So you worked for the Globe back when St. Louis was still a two-newspaper town? Interesting! (The Weatherbird used to creep me out in the sixties when I was a kid. Do you remember that?)
I have no knowledge of Harris, but it seems as if he is doing a brave and magnanimous job in this situation.
St. Louis used to take journalism very seriously.
Nope, though St Louie was a short-lived two-rag town in the early 1990s for almost a year, with the advent and sundown of the short-lived St Louis Sun, for which I was a downstate Illinois stringer.
I have no knowledge of Harris, but it seems as if he is doing a brave and magnanimous job in this situation.
He has the advantage of having been there during the initial move into Baghdad, so will at least be taken more seriously by those Marines than a fresh-faced rookie with more preconceived notions than experience. And really old hands from the Desert Shield/Storm/Sabre days of 1991 have it even easier, especially if they have a little language facility.
St. Louis used to take journalism very seriously.

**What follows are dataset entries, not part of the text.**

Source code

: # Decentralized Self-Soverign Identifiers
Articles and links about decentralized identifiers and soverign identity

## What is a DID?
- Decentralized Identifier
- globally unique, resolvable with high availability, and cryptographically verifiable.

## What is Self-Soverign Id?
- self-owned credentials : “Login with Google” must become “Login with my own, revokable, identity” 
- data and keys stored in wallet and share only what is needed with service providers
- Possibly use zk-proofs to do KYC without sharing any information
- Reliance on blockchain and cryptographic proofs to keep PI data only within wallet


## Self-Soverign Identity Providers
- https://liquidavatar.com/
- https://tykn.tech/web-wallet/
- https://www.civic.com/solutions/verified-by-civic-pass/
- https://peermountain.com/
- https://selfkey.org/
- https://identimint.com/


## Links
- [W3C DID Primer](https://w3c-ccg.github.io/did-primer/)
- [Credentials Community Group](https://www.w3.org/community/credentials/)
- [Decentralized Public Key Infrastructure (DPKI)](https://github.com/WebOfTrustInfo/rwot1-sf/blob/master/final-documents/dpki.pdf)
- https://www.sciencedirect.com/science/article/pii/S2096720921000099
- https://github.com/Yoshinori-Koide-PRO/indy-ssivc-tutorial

They still have the St Louis Journalism Review, I believe, and the state's university prides itself on a prestigious journalism department. And Joe Pulitzer's name is forever linked with St Louis, though the first newspaper he owned and operated was inIndiana...and I worked for that one for some four years, though long after he'd left for the greener pastures of St Louis. After all, the Griesedieck brothers had begun their Budweser brewing operations around that time too, and it was an important transportation hub for both railroad and river traffic.